Selain itu, jarak lokasi parkir yang terdapat saat ini yakni Abubakar Ali masih dirasa terlalu jauh bagi para pejalan kaki.
"Apa mau pengunjung nanti berjalan kaki untuk belanja di sepanjang Malioboro. Intinya rencana itu membuat kami resah, tentunya penghasilan akan menurun drastis. Bisa jadi hingga separuhnya," kata dia kepada wartawan, Sabtu (1/6/2019).
Sadana mengemukakan, pengunjung nantinya diprediksi akan berbelanja ke luar Malioboro jika kebijakan tersebut terwujud.
Pasalnya, jika pengunjung berkeinginan untuk membeli batik atau cinderamata dan diharuskan berjalan kaki, tentu pilihan yang memungkinkan mereka akan memilih tempat berbelanja lain.
"Belum lagi para pengusaha yang tinggal di tokonya, itu aksesnya bagaimana.
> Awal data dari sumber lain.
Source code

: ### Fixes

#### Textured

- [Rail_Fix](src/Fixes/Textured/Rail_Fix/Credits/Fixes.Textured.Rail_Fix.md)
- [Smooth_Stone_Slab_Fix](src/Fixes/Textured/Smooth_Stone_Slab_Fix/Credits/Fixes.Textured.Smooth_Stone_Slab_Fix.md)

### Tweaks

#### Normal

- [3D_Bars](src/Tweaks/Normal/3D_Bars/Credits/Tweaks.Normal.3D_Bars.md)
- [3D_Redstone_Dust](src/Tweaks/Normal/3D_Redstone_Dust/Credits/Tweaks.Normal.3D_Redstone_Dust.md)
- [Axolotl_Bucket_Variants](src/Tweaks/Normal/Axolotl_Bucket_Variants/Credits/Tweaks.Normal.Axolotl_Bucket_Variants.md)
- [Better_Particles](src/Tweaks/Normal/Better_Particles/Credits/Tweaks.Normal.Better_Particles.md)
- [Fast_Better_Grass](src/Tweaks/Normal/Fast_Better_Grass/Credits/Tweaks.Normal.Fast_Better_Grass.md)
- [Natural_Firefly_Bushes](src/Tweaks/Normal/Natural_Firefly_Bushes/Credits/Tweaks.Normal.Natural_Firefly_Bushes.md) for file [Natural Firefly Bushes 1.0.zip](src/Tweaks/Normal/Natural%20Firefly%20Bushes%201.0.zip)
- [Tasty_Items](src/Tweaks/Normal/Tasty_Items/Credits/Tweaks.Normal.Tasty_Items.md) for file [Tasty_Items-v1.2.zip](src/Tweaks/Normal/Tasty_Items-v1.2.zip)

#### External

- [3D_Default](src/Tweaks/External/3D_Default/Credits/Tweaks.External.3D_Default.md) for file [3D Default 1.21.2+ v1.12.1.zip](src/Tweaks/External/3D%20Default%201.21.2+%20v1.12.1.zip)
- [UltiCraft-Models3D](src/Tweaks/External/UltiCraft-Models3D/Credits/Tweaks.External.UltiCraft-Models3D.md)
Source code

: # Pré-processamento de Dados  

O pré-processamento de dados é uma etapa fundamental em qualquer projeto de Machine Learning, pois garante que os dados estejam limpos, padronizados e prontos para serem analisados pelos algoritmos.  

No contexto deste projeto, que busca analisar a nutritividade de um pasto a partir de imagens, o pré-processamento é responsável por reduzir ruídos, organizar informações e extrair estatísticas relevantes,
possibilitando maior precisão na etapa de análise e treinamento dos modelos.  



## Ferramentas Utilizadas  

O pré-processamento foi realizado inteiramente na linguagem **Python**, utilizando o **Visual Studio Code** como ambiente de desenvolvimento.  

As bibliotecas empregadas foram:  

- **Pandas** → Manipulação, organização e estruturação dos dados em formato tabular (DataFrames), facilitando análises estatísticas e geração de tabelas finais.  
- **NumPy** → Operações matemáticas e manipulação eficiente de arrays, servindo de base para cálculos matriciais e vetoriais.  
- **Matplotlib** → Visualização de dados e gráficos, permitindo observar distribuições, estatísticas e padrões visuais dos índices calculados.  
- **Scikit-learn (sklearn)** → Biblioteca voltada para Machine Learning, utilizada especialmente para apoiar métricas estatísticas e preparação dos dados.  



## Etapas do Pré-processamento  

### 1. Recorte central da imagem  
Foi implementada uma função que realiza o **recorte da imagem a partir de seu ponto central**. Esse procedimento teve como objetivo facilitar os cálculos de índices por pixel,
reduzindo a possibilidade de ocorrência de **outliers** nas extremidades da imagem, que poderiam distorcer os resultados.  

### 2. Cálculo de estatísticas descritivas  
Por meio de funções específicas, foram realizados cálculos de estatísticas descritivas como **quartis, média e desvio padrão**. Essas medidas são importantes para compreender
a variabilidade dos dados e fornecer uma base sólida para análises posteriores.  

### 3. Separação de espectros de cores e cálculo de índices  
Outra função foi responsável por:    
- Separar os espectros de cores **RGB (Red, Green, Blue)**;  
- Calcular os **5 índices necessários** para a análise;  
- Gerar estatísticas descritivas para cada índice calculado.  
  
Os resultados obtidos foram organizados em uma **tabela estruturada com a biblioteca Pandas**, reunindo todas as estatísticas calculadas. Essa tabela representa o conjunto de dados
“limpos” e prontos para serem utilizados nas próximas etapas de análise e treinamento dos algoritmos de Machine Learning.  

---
Kalau yang masih muda mungkin masih bisa, kalau yang sudah lanjut usia apakah juga disuruh jalan," imbuhnya.
Ketua I PPMAY, Sodikin menyebut, permasalahan yang menyangkut para pengusaha di sekitar kawasan Malioboro dan A Yani sebetulnya sudah dirasakan sejak lama.
Pihaknya juga telah berkomunikasi dengan pemerintah serta instansi terkait, namun hingga kini belum kunjung terselesaikan.
"Pedestarian ini sebenarnya hanya satu dari sekian banyak persoalan yang kami hadapi dan sampai hari ini belum ada penyelesaian," ujarnya.
Dia juga mengklaim, keberadaan para pedagang kaki lima (PKL) sudah semakin banyak hingga menggerus keberadaan para pengusaha.
"Antara jumlah PKL dan pengusaha sudah sangat tidak proporsional. Dari dua paguyuban saja anggotanya 1284. Itu versi mereka, belum lagi yang jualan makanan, padahal toko kita hanya 200," jelasnya.
"Kami pun kadang-kadang mau masuk toko sendiri bingung. Malah kemarin ketika mau masang jalan biar ada orang jalan ke toko malah bersitegang dengan mereka, malah mereka yang menentukan padahal statusnya mereka yang menempati lahan kami," sambung Sodikin.